There was something in the New York Times story "Actors in All-Latino Cast Savor a 'Historic Moment'" that reminded me of the BBC story "Gloucester Muslims tell (British Home Secretary) Blunkett to resign" -- but what? That is, how could it be that a story written to celebrate, politically and correctly, the Hispanic-ness of a Broadway cast have anything to do with a heated gathering of British Muslims at a Gloucester community center? What could acting in "Anna in the Tropics," a Pulitzer Prize-winning play, have to do with debating the arrest of a local bloke suspected of Al Qaeda links? The stories are without parallels.
Or are they? Both stories are deeply marked by their subjects' ethno-vision, the tightly blinkered perspective that makes for rigid groupthink and cumbersome apologetics. On Broadway, it allows actors, who are as lucky as they are deserving, to rise to the peak of their careers and see only a view dominated by the bogeymen of identity politics.
Actress and dancer Priscilla Lopez, 55, for example, is typical. She's found great professional success as an actress and dancer in a range of roles from "A Chorus Line," in which she played Diana Morales, to "A Day in Hollywood/A Night in the Ukraine," for which she won a Tony Award playing Harpo Marx, and more recently, in the movie "Maid in Manhattan," in which she played pop queen Jennifer Lopez's mother. Yet Lopez finds point and purpose in worrying about being typecast as a Hispanic, and, then again, not being typecast as a Hispanic. Sometimes, the article reported, she even "felt guilty for working while so many Latinos did not."
Talk about being damned if you do and damned if you don't (and also damned if no one else does). It is such a mindset, a continuous loop that circles but never reaches reality, that will probably link the expected early close of "Anna in the Tropics" not to a faltering play that drew mixed reviews, but rather to the conviction that Broadway just wasn't ready for a "Hispanic" play. In the self-deluding perpetuation of group mythology, the destiny of the individual, or the individual play, is lost.
In the Muslim enclave of Gloucester, the context may be entirely different, but the school of group-thought is the same. Last week, Sajid Badat, 24, was arrested by Scotland Yard under Britain's antiterrorism laws. This week, he was charged with being in cahoots with Al Qaeda-linked British shoe-bomber Richard Reid. In between, Gloucester's 2,500 Muslims have, as a group, seen fit to close ranks around him and Badat has been the subject of emotional outbursts, fervent declamations and bizarre requests.

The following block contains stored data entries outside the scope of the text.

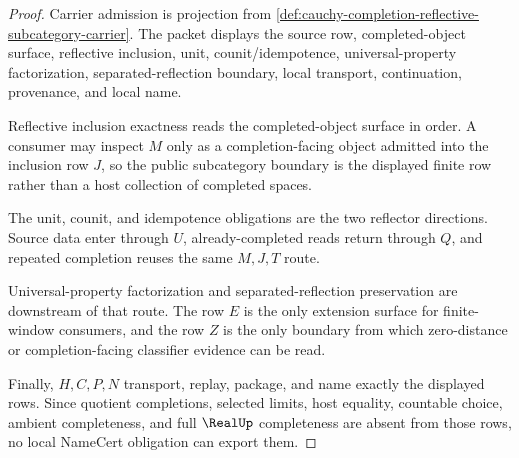 \begin{proof}
Carrier admission is projection from \autoref{def:cauchy-completion-reflective-subcategory-carrier}. The packet displays the source row, completed-object surface, reflective inclusion, unit, counit/idempotence, universal-property factorization, separated-reflection boundary, local transport, continuation, provenance, and local name.

Reflective inclusion exactness reads the completed-object surface in order. A consumer may inspect $M$ only as a completion-facing object admitted into the inclusion row $J$, so the public subcategory boundary is the displayed finite row rather than a host collection of completed spaces.

The unit, counit, and idempotence obligations are the two reflector directions. Source data enter through $U$, already-completed reads return through $Q$, and repeated completion reuses the same $M,J,T$ route.

Universal-property factorization and separated-reflection preservation are downstream of that route. The row $E$ is the only extension surface for finite-window consumers, and the row $Z$ is the only boundary from which zero-distance or completion-facing classifier evidence can be read.

Finally, $H,C,P,N$ transport, replay, package, and name exactly the displayed rows. Since quotient completions, selected limits, host equality, countable choice, ambient completeness, and full $\RealUp$ completeness are absent from those rows, no local NameCert obligation can export them.
\end{proof}

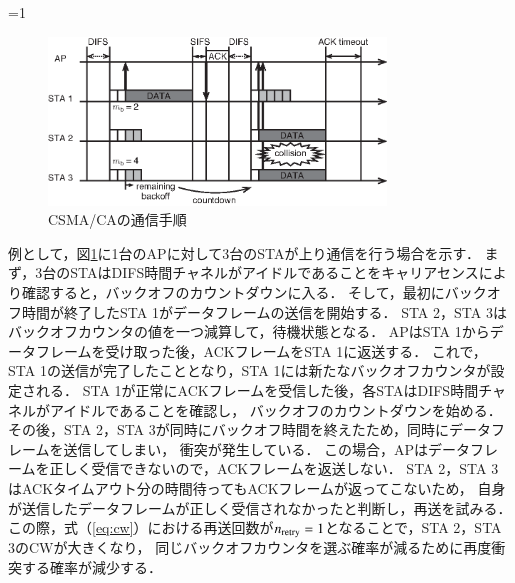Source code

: \documentclass[master]{kuisthesis}		%
\newcounter{flagFig}
\begin{document}
			\par
			\ifnum\value{flagFig}=1{
			\begin{figure}[htbp]
				\begin{center}
					\includegraphics[width=0.8\textwidth]{fig/csmaca.eps}
					\caption{CSMA/CAの通信手順}
					\label{fig:csmaca}
				\end{center}
			\end{figure}}\fi
			例として，図\ref{fig:csmaca}に1台のAPに対して3台のSTAが上り通信を行う場合を示す．
			まず，3台のSTAはDIFS時間チャネルがアイドルであることをキャリアセンスにより確認すると，バックオフのカウントダウンに入る．
			そして，最初にバックオフ時間が終了したSTA 1がデータフレームの送信を開始する．
			STA 2，STA 3はバックオフカウンタの値を一つ減算して，待機状態となる．
			APはSTA 1からデータフレームを受け取った後，ACKフレームをSTA 1に返送する．
			これで，STA 1の送信が完了したこととなり，STA 1には新たなバックオフカウンタが設定される．
			STA 1が正常にACKフレームを受信した後，各STAはDIFS時間チャネルがアイドルであることを確認し，
			バックオフのカウントダウンを始める．
			その後，STA 2，STA 3が同時にバックオフ時間を終えたため，同時にデータフレームを送信してしまい，
			衝突が発生している．
			この場合，APはデータフレームを正しく受信できないので，ACKフレームを返送しない．
			STA 2，STA 3はACKタイムアウト分の時間待ってもACKフレームが返ってこないため，
			自身が送信したデータフレームが正しく受信されなかったと判断し，再送を試みる．
			この際，式（\ref{eq:cw}）における再送回数が$n_{\rm retry}=1$となることで，STA 2，STA 3のCWが大きくなり，
			同じバックオフカウンタを選ぶ確率が減るために再度衝突する確率が減少する．
\end{document}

"We are always expected to apologize for something that we have not done," community spokesman Ahmed Goga told the BBC. "Everyone in this community has condemned 9/11 time and time again. But we are being demonized and castigated despite being British through and through. Well, a lot of us feel we should not have to do it anymore -- and it's time we made a stand."
Made a stand on Sajid Badat's innocence? At this point, it's no cakewalk for the Badat defense. But ever since the young Gloucestrian was arrested, with the police confiscating a few plastic explosives from his home, local Muslims have not only exhorted fellow Britons to reserve judgment on Badat, but practically to withhold comment altogether. The press has been condemned as "filthy and racist." The police have been criticized for allowing neighbors to learn of the arrest on television (as if townspeople should have been privately notified) and for beefing up their ranks locally because it might "cause damage to the community's image." Home Secretary David Blunkett, who praised police for making the arrest, was accused of "building walls between our communities." As one speaker at a public meeting on the subject put it, "You have not arrested an individual but an entire community. Sajid is innocent and so is this community."
This notion of "collective innocence" is not uncommon in Gloucester's Muslim community. Indeed, the local imam of the Ryecroft Street Mosque has actually ruled out guilt as a Muslim option. ("A Muslim cannot be a terrorist as a terrorist cannot be a Muslim," he, um, explained.) Which is nonsense -- and worse than nonsense.
When everything is viewed exclusively through the scrim of religion, race or ethnicity, the individual disappears. Personal responsibility -- and the responsibility of the group to the person -- is lost in the creation of a destructive and dangerous mythology.